Blog TO in Canada. “A condo sold at a substantial loss in Toronto in May shows just how much prices fluctuate in the city’s unpredictable real estate market. Located in The Beaches, this two-bedroom condo first sold for just under $1.5 million in April 2022. The unit was put back on the market less than two years later in February 2024 for just shy of $1.33 million. However, the condo failed to attract any buyers and was re-listed the next month for just under $1.25 million. Despite these price reductions, the unit failed to sell again, and was eventually put on the market for $999,000. After six days on the market, the condo finally sold for $1.19 million in May 2024 — exactly $305,000 less than it originally sold for just two years earlier.”

This Is Money. “The housing market is in the doldrums, according to surveyors and estate agents. Fewer buyers in the market are resulting in fewer sales and falling house prices, according to the latest survey by the Royal Institution of Chartered Surveyors (Rics). It revealed more of its members, comprising estate agents and surveyors, continued to see fewer buyer enquiries and fewer sales in June. East Anglia, alongside the South East and South West of England all returned clearly negative readings for house prices in June. David Hickman, a Rics member in South Devon paints a more dramatic picture, suggesting there are too many homes for sale and not enough buyers.”

“He said: ‘There hasn’t been a spring rush. Properties are coming to the market at below last year’s levels and quick reductions are needed to snag a buyer. Also long chains and long completion times. Redundancy adds to slow down and repossessions where higher fixed rates can’t be serviced. Too many new houses.’”

From Eureka Street. “The fundamental distortion in the Australian economy is extremely high house prices. It has created a damaging generational divide between those who were lucky enough to buy cheaply and those who are unlikely ever to be able to afford a house, or are saddled with long term burdensome mortgages. Just how bad the situation is was underlined by the US journalist Tucker Carlson when he visited the country recently. Although presumably well off, he said he was shocked by the prices – he initially thought they must be ‘in pesos or something’ – and noted that even he could not afford to purchase.”

“The problem has no obvious solution because governments will not change the negative gearing and capital gains tax mix that triggered the bubble in the first place. They know it would be electoral suicide. The other main factor, interest rates, governments do not control – the central bank does. So what they do instead is tinker at the edges, talking about the availability of land and giving limited hand-outs to first home buyers. The first option is usually short circuited by property developers who are big funders of political parties. The second option just drives prices up more, or at least puts a floor under them.”

“It does seem to be a problem for English speaking colonies, and also the UK. The same cul-de-sac faces Canada and its government is similarly impotent. Like Australia, house prices have approximately tripled over the last two decades, fuelled by the combination of aggressive bank lending and, until recently, falling interest rates. Canada has the same mix of relatively modest government debt and soaring household debt that is the case in Australia.”

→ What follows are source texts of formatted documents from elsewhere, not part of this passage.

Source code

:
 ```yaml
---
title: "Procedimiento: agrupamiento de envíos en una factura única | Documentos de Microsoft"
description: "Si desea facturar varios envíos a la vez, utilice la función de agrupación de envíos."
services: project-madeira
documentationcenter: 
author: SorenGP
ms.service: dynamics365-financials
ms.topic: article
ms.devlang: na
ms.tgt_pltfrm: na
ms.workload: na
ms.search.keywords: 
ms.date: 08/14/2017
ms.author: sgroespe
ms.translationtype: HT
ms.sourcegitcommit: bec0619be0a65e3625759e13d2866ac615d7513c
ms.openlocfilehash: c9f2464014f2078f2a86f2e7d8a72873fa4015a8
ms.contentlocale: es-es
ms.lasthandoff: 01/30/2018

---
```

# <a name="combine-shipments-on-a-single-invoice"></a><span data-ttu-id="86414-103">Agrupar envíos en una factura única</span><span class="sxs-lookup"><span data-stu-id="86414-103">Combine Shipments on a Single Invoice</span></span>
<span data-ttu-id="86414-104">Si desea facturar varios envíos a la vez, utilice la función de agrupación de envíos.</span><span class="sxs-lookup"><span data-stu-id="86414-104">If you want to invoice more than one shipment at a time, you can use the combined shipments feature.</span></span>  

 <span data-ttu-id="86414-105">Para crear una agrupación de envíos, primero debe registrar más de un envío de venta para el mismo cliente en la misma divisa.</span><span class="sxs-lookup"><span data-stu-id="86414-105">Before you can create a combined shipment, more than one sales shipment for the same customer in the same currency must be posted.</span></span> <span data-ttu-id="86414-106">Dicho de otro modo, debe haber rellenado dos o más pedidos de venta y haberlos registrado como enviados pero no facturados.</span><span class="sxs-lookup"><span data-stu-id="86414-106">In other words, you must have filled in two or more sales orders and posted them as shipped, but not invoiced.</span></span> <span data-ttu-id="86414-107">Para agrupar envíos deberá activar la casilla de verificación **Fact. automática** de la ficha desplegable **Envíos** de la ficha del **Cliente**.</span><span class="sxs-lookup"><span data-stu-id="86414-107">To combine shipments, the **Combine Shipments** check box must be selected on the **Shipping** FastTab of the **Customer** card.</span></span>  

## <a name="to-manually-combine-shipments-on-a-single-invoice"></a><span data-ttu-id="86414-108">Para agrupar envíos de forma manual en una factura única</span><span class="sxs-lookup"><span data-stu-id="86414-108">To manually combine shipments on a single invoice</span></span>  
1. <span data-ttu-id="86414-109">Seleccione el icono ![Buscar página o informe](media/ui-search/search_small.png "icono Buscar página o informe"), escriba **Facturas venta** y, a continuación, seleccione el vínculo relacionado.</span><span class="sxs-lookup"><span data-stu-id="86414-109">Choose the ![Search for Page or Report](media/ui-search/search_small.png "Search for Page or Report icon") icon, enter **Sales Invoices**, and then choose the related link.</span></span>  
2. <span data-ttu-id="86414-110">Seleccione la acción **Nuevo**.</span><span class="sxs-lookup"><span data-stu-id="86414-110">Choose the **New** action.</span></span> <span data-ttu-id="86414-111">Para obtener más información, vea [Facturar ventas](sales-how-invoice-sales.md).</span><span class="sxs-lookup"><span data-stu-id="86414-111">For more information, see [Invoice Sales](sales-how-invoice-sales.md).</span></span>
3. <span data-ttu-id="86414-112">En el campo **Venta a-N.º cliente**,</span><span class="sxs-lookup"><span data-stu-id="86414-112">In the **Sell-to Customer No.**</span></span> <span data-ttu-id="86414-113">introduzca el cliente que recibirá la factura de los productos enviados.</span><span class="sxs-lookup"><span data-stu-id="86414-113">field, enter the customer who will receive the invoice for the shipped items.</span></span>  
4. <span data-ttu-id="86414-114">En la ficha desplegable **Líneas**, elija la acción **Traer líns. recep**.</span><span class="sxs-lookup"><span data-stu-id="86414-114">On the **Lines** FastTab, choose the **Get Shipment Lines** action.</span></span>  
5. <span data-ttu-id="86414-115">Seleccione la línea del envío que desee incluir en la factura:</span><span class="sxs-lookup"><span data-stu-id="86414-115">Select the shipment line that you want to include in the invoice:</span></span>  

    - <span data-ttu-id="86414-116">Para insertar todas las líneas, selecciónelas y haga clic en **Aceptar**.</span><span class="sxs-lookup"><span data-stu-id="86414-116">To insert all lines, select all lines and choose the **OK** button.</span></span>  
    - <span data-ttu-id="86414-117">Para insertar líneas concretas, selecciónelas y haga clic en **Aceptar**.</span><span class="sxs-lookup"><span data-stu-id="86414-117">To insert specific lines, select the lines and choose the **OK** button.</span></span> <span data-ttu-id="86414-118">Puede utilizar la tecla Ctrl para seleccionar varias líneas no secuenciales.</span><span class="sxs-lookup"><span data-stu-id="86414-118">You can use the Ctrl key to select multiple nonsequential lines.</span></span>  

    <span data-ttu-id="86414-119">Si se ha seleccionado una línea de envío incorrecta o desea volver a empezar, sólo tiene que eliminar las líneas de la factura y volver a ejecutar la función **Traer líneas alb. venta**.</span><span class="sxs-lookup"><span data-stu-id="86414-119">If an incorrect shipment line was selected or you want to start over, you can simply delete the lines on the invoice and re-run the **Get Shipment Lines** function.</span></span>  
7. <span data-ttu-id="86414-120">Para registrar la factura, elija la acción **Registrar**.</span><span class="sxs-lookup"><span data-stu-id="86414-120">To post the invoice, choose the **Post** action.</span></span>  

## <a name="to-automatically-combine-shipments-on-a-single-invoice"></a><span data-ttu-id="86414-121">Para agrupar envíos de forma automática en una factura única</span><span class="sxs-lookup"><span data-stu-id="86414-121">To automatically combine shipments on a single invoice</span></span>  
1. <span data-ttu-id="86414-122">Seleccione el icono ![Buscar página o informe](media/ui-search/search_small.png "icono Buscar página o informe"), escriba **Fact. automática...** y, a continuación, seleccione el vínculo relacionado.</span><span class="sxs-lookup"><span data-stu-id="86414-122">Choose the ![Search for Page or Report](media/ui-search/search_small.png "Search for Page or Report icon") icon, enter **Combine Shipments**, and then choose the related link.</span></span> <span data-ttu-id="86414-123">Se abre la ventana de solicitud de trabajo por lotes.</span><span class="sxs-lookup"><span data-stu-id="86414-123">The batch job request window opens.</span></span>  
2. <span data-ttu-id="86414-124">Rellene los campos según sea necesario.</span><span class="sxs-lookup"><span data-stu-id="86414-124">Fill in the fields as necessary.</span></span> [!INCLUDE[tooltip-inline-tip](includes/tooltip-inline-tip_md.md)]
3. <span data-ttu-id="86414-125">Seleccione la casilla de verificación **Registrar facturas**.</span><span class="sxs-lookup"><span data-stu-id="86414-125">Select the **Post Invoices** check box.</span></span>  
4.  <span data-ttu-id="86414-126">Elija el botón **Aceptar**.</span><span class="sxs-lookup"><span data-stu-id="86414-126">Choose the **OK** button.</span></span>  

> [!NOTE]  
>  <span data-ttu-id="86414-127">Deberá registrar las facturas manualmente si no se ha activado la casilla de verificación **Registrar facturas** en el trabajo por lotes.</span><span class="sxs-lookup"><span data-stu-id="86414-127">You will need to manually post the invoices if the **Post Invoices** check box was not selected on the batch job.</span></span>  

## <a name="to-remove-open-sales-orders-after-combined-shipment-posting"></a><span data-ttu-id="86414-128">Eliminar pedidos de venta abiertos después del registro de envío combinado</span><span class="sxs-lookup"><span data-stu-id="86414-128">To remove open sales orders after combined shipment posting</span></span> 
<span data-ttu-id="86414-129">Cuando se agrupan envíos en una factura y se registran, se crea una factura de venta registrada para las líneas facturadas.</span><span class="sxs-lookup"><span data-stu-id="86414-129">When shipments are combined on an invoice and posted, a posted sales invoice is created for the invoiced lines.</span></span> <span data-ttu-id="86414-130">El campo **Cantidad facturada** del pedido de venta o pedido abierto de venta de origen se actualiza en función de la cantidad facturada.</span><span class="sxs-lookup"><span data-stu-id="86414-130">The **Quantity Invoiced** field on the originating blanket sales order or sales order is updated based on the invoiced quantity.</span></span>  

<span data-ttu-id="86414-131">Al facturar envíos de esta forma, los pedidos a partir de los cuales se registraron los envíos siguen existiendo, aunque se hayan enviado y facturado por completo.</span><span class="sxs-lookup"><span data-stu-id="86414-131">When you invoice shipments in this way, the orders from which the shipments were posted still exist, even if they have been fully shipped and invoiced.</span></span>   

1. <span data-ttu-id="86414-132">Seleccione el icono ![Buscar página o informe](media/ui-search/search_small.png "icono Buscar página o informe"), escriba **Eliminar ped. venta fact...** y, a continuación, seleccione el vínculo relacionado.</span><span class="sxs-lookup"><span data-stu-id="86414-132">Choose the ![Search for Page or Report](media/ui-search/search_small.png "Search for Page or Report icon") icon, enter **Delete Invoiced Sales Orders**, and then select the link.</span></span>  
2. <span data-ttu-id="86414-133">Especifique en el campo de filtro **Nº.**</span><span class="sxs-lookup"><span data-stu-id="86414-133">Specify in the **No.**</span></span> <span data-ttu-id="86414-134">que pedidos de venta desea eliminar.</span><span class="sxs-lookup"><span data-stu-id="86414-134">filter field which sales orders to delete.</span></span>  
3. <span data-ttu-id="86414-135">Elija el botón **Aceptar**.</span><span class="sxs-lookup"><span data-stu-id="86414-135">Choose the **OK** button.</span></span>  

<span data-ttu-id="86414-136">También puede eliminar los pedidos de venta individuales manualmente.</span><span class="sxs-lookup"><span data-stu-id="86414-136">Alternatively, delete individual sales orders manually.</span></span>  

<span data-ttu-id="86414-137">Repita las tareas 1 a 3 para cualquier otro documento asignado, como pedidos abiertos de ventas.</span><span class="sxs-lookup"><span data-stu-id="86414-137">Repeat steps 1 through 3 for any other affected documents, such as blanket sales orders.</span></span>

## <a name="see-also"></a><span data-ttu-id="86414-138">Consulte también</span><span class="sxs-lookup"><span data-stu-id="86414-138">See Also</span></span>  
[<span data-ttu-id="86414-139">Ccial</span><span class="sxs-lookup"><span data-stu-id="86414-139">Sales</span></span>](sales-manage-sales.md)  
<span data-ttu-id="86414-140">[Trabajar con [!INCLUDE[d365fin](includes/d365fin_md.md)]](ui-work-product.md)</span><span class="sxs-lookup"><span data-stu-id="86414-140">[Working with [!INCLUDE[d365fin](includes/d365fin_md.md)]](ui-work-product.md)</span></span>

“Over two million taxpayers in Australia, about a fifth of the total, are property investors while 3.25 million Australians own investment properties. That is an awful lot of people who are punting on an investment that is not very logical. A comment made by this writer’s brother, who owns an investment property, underlined to me the dubious nature of relying on negative gearing. He lamented that things had gone ‘wrong’ because the rent on the property actually covered the interest costs and other expenses, so he did not get a tax deduction. He considered this to be a failure.”

“What kind of investment relies on losing money? One that is a punt on sharp rises in the capital value, which is perfectly sound – until it isn’t. If property prices start to fall dramatically, expect investors to bail out with great speed as they start to realise the implications of their gamble. Should that happen, property investment would go from being the nation’s greatest financial distortion to its greatest vulnerability.”